To construct a conic (c) knowing two tangents of it, its contact point with one of them and one of its foci.

The conic can be easily constructed using the property in DirectrixProperty.html . In fact, let the known tangents t_{C}, t_{X}
intersect at point B and C be the known contact point on one of them.Then, if X is the contact point on the other
tangent angle(XAB) = angle(BAC) and this determines X as intersection of the known tangent with the reflected of
AC on AB. The other focus is then at a point Y such that angle AXY is bisected by XB. Analogously Y is on line CY
such that angle ACY is bisected by CB. This allows the construction of Y as intersection point of two known lines.
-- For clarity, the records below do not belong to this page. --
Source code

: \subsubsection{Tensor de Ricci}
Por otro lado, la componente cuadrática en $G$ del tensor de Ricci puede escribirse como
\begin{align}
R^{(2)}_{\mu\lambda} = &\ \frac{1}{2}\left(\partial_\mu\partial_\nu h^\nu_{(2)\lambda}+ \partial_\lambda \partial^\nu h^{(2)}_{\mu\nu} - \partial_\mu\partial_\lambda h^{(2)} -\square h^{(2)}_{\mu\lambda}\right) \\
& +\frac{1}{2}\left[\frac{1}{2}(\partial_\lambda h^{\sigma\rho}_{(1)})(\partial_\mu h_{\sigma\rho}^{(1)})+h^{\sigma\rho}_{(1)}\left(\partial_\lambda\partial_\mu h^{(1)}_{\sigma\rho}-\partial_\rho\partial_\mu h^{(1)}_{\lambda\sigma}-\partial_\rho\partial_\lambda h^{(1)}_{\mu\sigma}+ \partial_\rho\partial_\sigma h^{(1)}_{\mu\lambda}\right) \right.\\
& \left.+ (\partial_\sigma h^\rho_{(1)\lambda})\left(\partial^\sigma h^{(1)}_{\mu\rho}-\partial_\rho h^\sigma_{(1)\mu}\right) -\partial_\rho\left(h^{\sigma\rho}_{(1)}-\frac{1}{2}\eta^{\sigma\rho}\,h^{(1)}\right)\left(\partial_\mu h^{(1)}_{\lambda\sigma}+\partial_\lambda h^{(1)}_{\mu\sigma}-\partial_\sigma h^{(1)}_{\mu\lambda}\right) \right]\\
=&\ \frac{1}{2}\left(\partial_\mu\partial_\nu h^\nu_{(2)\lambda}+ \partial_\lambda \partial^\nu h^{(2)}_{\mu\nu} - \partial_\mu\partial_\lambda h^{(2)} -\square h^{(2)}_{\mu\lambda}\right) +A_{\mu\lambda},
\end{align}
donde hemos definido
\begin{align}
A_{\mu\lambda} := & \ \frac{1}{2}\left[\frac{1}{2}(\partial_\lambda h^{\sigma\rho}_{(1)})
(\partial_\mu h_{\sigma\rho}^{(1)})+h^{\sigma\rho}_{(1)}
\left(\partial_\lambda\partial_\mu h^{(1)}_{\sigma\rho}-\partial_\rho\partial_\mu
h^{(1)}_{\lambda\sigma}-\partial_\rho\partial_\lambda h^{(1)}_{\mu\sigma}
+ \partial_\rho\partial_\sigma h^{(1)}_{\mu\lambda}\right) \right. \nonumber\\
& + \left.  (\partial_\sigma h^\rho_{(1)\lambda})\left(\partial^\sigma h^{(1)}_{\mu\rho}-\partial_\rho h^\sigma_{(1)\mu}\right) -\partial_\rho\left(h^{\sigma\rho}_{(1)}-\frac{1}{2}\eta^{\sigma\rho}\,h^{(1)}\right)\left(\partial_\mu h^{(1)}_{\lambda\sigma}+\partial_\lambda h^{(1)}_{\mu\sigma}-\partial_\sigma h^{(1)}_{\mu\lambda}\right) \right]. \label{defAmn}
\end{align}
Having the two foci {A,Y} and points {C,X} on the conic later is easily constructed.

Remark-1 It is easy also to find the kind of the conic from the given data.In fact, let U be the intersection of XC with line AB. Then the harmonic
conjugate V=U(X,C) of U w.r. to (X,C) is on the polar of A i.e. the directrix corresponding to A.Thus, drawing from V an orthogonal line to
AY we construct the directrxix d_{A}.From this we can determine the eccentricity of the conic by measuring the ratio of distances of X from the
focus A and the directrix d_{A}. Remark-2 The case in which Y is at infinity i.e. lines XY and CY are parallel corresponds to the parabola.